* Data provided
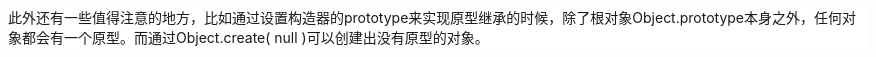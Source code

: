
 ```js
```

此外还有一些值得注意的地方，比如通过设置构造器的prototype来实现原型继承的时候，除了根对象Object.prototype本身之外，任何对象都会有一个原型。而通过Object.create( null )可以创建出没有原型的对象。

--

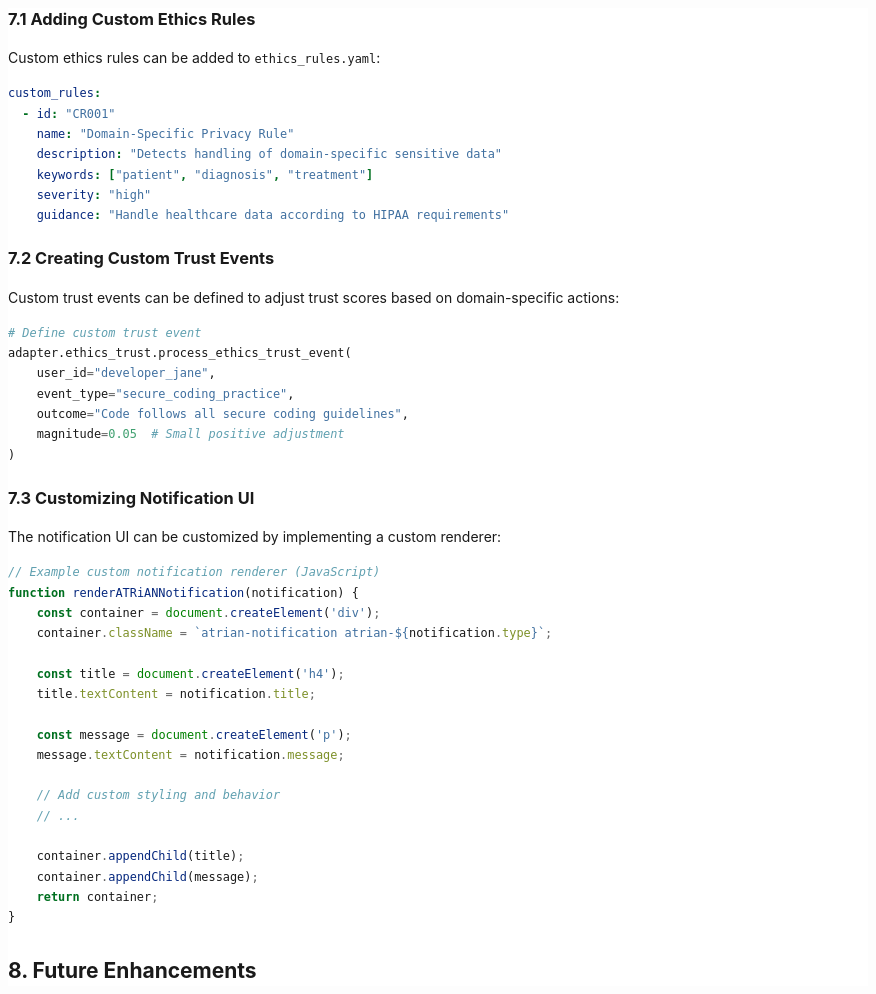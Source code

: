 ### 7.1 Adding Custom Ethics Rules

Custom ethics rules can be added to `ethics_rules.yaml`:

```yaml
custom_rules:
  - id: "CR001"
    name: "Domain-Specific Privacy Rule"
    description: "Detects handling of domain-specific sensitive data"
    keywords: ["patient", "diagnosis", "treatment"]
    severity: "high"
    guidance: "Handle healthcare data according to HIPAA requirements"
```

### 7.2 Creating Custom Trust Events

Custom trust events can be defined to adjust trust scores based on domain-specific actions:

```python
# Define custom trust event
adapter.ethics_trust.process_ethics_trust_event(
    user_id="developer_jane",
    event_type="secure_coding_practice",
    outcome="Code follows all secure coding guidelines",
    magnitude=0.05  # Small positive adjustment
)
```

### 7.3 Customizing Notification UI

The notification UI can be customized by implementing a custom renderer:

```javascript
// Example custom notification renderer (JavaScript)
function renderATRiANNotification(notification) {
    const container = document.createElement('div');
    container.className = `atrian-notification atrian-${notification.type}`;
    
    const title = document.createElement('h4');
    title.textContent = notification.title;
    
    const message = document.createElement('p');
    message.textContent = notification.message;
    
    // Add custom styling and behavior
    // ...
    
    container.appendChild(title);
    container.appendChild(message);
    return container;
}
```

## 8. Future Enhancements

...

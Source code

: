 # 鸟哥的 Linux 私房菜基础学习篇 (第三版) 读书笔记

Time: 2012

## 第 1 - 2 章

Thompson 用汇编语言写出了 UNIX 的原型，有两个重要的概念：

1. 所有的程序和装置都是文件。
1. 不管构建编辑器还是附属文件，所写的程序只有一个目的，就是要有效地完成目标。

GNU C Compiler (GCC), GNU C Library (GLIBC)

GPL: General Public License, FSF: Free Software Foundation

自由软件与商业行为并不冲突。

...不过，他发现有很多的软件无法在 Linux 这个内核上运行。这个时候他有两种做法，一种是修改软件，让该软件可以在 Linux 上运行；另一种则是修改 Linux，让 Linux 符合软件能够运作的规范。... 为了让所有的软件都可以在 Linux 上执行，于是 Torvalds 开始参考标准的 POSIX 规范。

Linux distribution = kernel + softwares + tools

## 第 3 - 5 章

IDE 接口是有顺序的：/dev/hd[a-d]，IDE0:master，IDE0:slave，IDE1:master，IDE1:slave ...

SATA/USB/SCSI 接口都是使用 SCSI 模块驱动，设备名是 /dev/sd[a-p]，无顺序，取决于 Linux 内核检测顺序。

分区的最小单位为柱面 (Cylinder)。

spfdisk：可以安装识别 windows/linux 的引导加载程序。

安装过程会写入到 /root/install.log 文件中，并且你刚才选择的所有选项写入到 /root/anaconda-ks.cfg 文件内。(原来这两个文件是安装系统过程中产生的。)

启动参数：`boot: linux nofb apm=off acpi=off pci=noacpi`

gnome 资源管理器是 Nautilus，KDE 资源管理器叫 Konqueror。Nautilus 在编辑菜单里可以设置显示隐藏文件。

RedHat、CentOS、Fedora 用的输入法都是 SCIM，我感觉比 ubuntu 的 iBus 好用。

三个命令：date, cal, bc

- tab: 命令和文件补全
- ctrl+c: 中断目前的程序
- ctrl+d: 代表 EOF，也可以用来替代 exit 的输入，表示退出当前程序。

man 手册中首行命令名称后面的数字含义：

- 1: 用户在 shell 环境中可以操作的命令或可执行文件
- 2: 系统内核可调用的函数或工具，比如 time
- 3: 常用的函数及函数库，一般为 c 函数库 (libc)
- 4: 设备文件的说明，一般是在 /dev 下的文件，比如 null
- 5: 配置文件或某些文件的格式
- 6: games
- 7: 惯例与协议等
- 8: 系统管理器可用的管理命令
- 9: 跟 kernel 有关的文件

* Problem to work on
For the string "message", find every line of the material that contains it, and copy each one.

* Answer
    const message = document.createElement('p');
    message.textContent = notification.message;
    container.appendChild(message);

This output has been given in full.